**Problem description**
State how many lines of the entries below hold the word "then"; reply with nothing but the number.
** Opening Supplied records block **
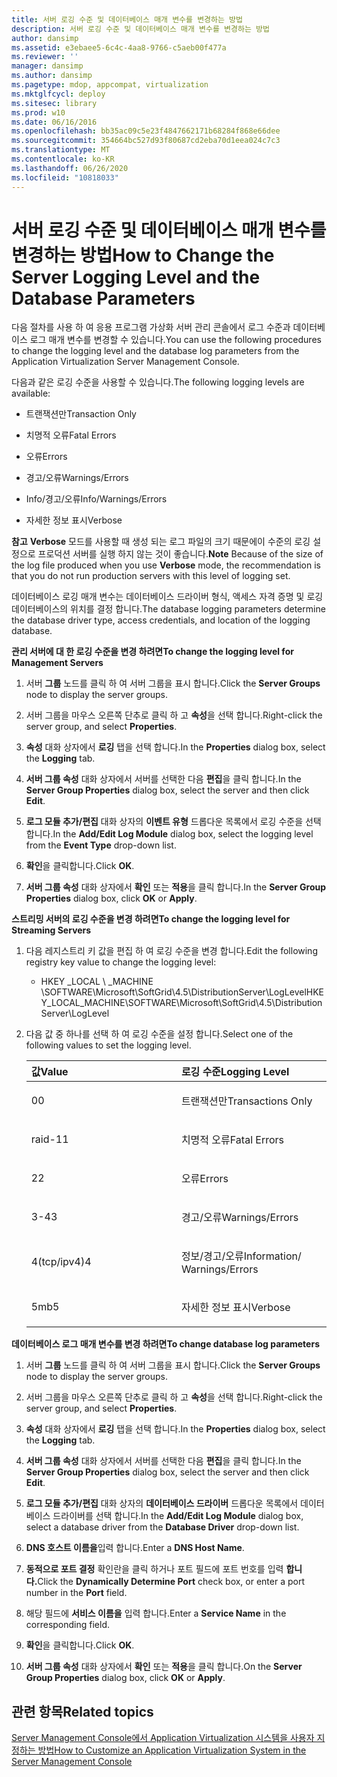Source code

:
 ```yaml
---
title: 서버 로깅 수준 및 데이터베이스 매개 변수를 변경하는 방법
description: 서버 로깅 수준 및 데이터베이스 매개 변수를 변경하는 방법
author: dansimp
ms.assetid: e3ebaee5-6c4c-4aa8-9766-c5aeb00f477a
ms.reviewer: ''
manager: dansimp
ms.author: dansimp
ms.pagetype: mdop, appcompat, virtualization
ms.mktglfcycl: deploy
ms.sitesec: library
ms.prod: w10
ms.date: 06/16/2016
ms.openlocfilehash: bb35ac09c5e23f4847662171b68284f868e66dee
ms.sourcegitcommit: 354664bc527d93f80687cd2eba70d1eea024c7c3
ms.translationtype: MT
ms.contentlocale: ko-KR
ms.lasthandoff: 06/26/2020
ms.locfileid: "10818033"
---
```

# <span data-ttu-id="cbee3-103">서버 로깅 수준 및 데이터베이스 매개 변수를 변경하는 방법</span><span class="sxs-lookup"><span data-stu-id="cbee3-103">How to Change the Server Logging Level and the Database Parameters</span></span>


<span data-ttu-id="cbee3-104">다음 절차를 사용 하 여 응용 프로그램 가상화 서버 관리 콘솔에서 로그 수준과 데이터베이스 로그 매개 변수를 변경할 수 있습니다.</span><span class="sxs-lookup"><span data-stu-id="cbee3-104">You can use the following procedures to change the logging level and the database log parameters from the Application Virtualization Server Management Console.</span></span>

<span data-ttu-id="cbee3-105">다음과 같은 로깅 수준을 사용할 수 있습니다.</span><span class="sxs-lookup"><span data-stu-id="cbee3-105">The following logging levels are available:</span></span>

-   <span data-ttu-id="cbee3-106">트랜잭션만</span><span class="sxs-lookup"><span data-stu-id="cbee3-106">Transaction Only</span></span>

-   <span data-ttu-id="cbee3-107">치명적 오류</span><span class="sxs-lookup"><span data-stu-id="cbee3-107">Fatal Errors</span></span>

-   <span data-ttu-id="cbee3-108">오류</span><span class="sxs-lookup"><span data-stu-id="cbee3-108">Errors</span></span>

-   <span data-ttu-id="cbee3-109">경고/오류</span><span class="sxs-lookup"><span data-stu-id="cbee3-109">Warnings/Errors</span></span>

-   <span data-ttu-id="cbee3-110">Info/경고/오류</span><span class="sxs-lookup"><span data-stu-id="cbee3-110">Info/Warnings/Errors</span></span>

-   <span data-ttu-id="cbee3-111">자세한 정보 표시</span><span class="sxs-lookup"><span data-stu-id="cbee3-111">Verbose</span></span>

<span data-ttu-id="cbee3-112">**참고**  **Verbose** 모드를 사용할 때 생성 되는 로그 파일의 크기 때문에이 수준의 로깅 설정으로 프로덕션 서버를 실행 하지 않는 것이 좋습니다.</span><span class="sxs-lookup"><span data-stu-id="cbee3-112">**Note** Because of the size of the log file produced when you use **Verbose** mode, the recommendation is that you do not run production servers with this level of logging set.</span></span>

 

<span data-ttu-id="cbee3-113">데이터베이스 로깅 매개 변수는 데이터베이스 드라이버 형식, 액세스 자격 증명 및 로깅 데이터베이스의 위치를 결정 합니다.</span><span class="sxs-lookup"><span data-stu-id="cbee3-113">The database logging parameters determine the database driver type, access credentials, and location of the logging database.</span></span>

**<span data-ttu-id="cbee3-114">관리 서버에 대 한 로깅 수준을 변경 하려면</span><span class="sxs-lookup"><span data-stu-id="cbee3-114">To change the logging level for Management Servers</span></span>**

1.  <span data-ttu-id="cbee3-115">서버 **그룹** 노드를 클릭 하 여 서버 그룹을 표시 합니다.</span><span class="sxs-lookup"><span data-stu-id="cbee3-115">Click the **Server Groups** node to display the server groups.</span></span>

2.  <span data-ttu-id="cbee3-116">서버 그룹을 마우스 오른쪽 단추로 클릭 하 고 **속성**을 선택 합니다.</span><span class="sxs-lookup"><span data-stu-id="cbee3-116">Right-click the server group, and select **Properties**.</span></span>

3.  <span data-ttu-id="cbee3-117">**속성** 대화 상자에서 **로깅** 탭을 선택 합니다.</span><span class="sxs-lookup"><span data-stu-id="cbee3-117">In the **Properties** dialog box, select the **Logging** tab.</span></span>

4.  <span data-ttu-id="cbee3-118">**서버 그룹 속성** 대화 상자에서 서버를 선택한 다음 **편집**을 클릭 합니다.</span><span class="sxs-lookup"><span data-stu-id="cbee3-118">In the **Server Group Properties** dialog box, select the server and then click **Edit**.</span></span>

5.  <span data-ttu-id="cbee3-119">**로그 모듈 추가/편집** 대화 상자의 **이벤트 유형** 드롭다운 목록에서 로깅 수준을 선택 합니다.</span><span class="sxs-lookup"><span data-stu-id="cbee3-119">In the **Add/Edit Log Module** dialog box, select the logging level from the **Event Type** drop-down list.</span></span>

6.  <span data-ttu-id="cbee3-120">**확인**을 클릭합니다.</span><span class="sxs-lookup"><span data-stu-id="cbee3-120">Click **OK**.</span></span>

7.  <span data-ttu-id="cbee3-121">**서버 그룹 속성** 대화 상자에서 **확인** 또는 **적용**을 클릭 합니다.</span><span class="sxs-lookup"><span data-stu-id="cbee3-121">In the **Server Group Properties** dialog box, click **OK** or **Apply**.</span></span>

**<span data-ttu-id="cbee3-122">스트리밍 서버의 로깅 수준을 변경 하려면</span><span class="sxs-lookup"><span data-stu-id="cbee3-122">To change the logging level for Streaming Servers</span></span>**

1.  <span data-ttu-id="cbee3-123">다음 레지스트리 키 값을 편집 하 여 로깅 수준을 변경 합니다.</span><span class="sxs-lookup"><span data-stu-id="cbee3-123">Edit the following registry key value to change the logging level:</span></span>

    -   <span data-ttu-id="cbee3-124">HKEY _LOCAL \ _MACHINE \\SOFTWARE\\Microsoft\\SoftGrid\\4.5\\DistributionServer\\LogLevel</span><span class="sxs-lookup"><span data-stu-id="cbee3-124">HKEY\_LOCAL\_MACHINE\\SOFTWARE\\Microsoft\\SoftGrid\\4.5\\DistributionServer\\LogLevel</span></span>

2.  <span data-ttu-id="cbee3-125">다음 값 중 하나를 선택 하 여 로깅 수준을 설정 합니다.</span><span class="sxs-lookup"><span data-stu-id="cbee3-125">Select one of the following values to set the logging level.</span></span>

    <table>
    <colgroup>
    <col width="50%" />
    <col width="50%" />
    </colgroup>
    <thead>
    <tr class="header">
    <th align="left"><span data-ttu-id="cbee3-126">값</span><span class="sxs-lookup"><span data-stu-id="cbee3-126">Value</span></span></th>
    <th align="left"><span data-ttu-id="cbee3-127">로깅 수준</span><span class="sxs-lookup"><span data-stu-id="cbee3-127">Logging Level</span></span></th>
    </tr>
    </thead>
    <tbody>
    <tr class="odd">
    <td align="left"><p><span data-ttu-id="cbee3-128">0</span><span class="sxs-lookup"><span data-stu-id="cbee3-128">0</span></span></p></td>
    <td align="left"><p><span data-ttu-id="cbee3-129">트랜잭션만</span><span class="sxs-lookup"><span data-stu-id="cbee3-129">Transactions Only</span></span></p></td>
    </tr>
    <tr class="even">
    <td align="left"><p><span data-ttu-id="cbee3-130">raid-1</span><span class="sxs-lookup"><span data-stu-id="cbee3-130">1</span></span></p></td>
    <td align="left"><p><span data-ttu-id="cbee3-131">치명적 오류</span><span class="sxs-lookup"><span data-stu-id="cbee3-131">Fatal Errors</span></span></p></td>
    </tr>
    <tr class="odd">
    <td align="left"><p><span data-ttu-id="cbee3-132">2</span><span class="sxs-lookup"><span data-stu-id="cbee3-132">2</span></span></p></td>
    <td align="left"><p><span data-ttu-id="cbee3-133">오류</span><span class="sxs-lookup"><span data-stu-id="cbee3-133">Errors</span></span></p></td>
    </tr>
    <tr class="even">
    <td align="left"><p><span data-ttu-id="cbee3-134">3-4</span><span class="sxs-lookup"><span data-stu-id="cbee3-134">3</span></span></p></td>
    <td align="left"><p><span data-ttu-id="cbee3-135">경고/오류</span><span class="sxs-lookup"><span data-stu-id="cbee3-135">Warnings/Errors</span></span></p></td>
    </tr>
    <tr class="odd">
    <td align="left"><p><span data-ttu-id="cbee3-136">4(tcp/ipv4)</span><span class="sxs-lookup"><span data-stu-id="cbee3-136">4</span></span></p></td>
    <td align="left"><p><span data-ttu-id="cbee3-137">정보/경고/오류</span><span class="sxs-lookup"><span data-stu-id="cbee3-137">Information/ Warnings/Errors</span></span></p></td>
    </tr>
    <tr class="even">
    <td align="left"><p><span data-ttu-id="cbee3-138">5mb</span><span class="sxs-lookup"><span data-stu-id="cbee3-138">5</span></span></p></td>
    <td align="left"><p><span data-ttu-id="cbee3-139">자세한 정보 표시</span><span class="sxs-lookup"><span data-stu-id="cbee3-139">Verbose</span></span></p></td>
    </tr>
    </tbody>
    </table>

     

**<span data-ttu-id="cbee3-140">데이터베이스 로그 매개 변수를 변경 하려면</span><span class="sxs-lookup"><span data-stu-id="cbee3-140">To change database log parameters</span></span>**

1.  <span data-ttu-id="cbee3-141">서버 **그룹** 노드를 클릭 하 여 서버 그룹을 표시 합니다.</span><span class="sxs-lookup"><span data-stu-id="cbee3-141">Click the **Server Groups** node to display the server groups.</span></span>

2.  <span data-ttu-id="cbee3-142">서버 그룹을 마우스 오른쪽 단추로 클릭 하 고 **속성**을 선택 합니다.</span><span class="sxs-lookup"><span data-stu-id="cbee3-142">Right-click the server group, and select **Properties**.</span></span>

3.  <span data-ttu-id="cbee3-143">**속성** 대화 상자에서 **로깅** 탭을 선택 합니다.</span><span class="sxs-lookup"><span data-stu-id="cbee3-143">In the **Properties** dialog box, select the **Logging** tab.</span></span>

4.  <span data-ttu-id="cbee3-144">**서버 그룹 속성** 대화 상자에서 서버를 선택한 다음 **편집**을 클릭 합니다.</span><span class="sxs-lookup"><span data-stu-id="cbee3-144">In the **Server Group Properties** dialog box, select the server and then click **Edit**.</span></span>

5.  <span data-ttu-id="cbee3-145">**로그 모듈 추가/편집** 대화 상자의 **데이터베이스 드라이버** 드롭다운 목록에서 데이터베이스 드라이버를 선택 합니다.</span><span class="sxs-lookup"><span data-stu-id="cbee3-145">In the **Add/Edit Log Module** dialog box, select a database driver from the **Database Driver** drop-down list.</span></span>

6.  <span data-ttu-id="cbee3-146">**DNS 호스트 이름을**입력 합니다.</span><span class="sxs-lookup"><span data-stu-id="cbee3-146">Enter a **DNS Host Name**.</span></span>

7.  <span data-ttu-id="cbee3-147">**동적으로 포트 결정** 확인란을 클릭 하거나 포트 필드에 포트 번호를 입력 **합니다.**</span><span class="sxs-lookup"><span data-stu-id="cbee3-147">Click the **Dynamically Determine Port** check box, or enter a port number in the **Port** field.</span></span>

8.  <span data-ttu-id="cbee3-148">해당 필드에 **서비스 이름을** 입력 합니다.</span><span class="sxs-lookup"><span data-stu-id="cbee3-148">Enter a **Service Name** in the corresponding field.</span></span>

9.  <span data-ttu-id="cbee3-149">**확인**을 클릭합니다.</span><span class="sxs-lookup"><span data-stu-id="cbee3-149">Click **OK**.</span></span>

10. <span data-ttu-id="cbee3-150">**서버 그룹 속성** 대화 상자에서 **확인** 또는 **적용**을 클릭 합니다.</span><span class="sxs-lookup"><span data-stu-id="cbee3-150">On the **Server Group Properties** dialog box, click **OK** or **Apply**.</span></span>

## <span data-ttu-id="cbee3-151">관련 항목</span><span class="sxs-lookup"><span data-stu-id="cbee3-151">Related topics</span></span>


[<span data-ttu-id="cbee3-152">Server Management Console에서 Application Virtualization 시스템을 사용자 지정하는 방법</span><span class="sxs-lookup"><span data-stu-id="cbee3-152">How to Customize an Application Virtualization System in the Server Management Console</span></span>](how-to-customize-an-application-virtualization-system-in-the-server-management-console.md)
** Closing Supplied records block **
**Response to this task**
2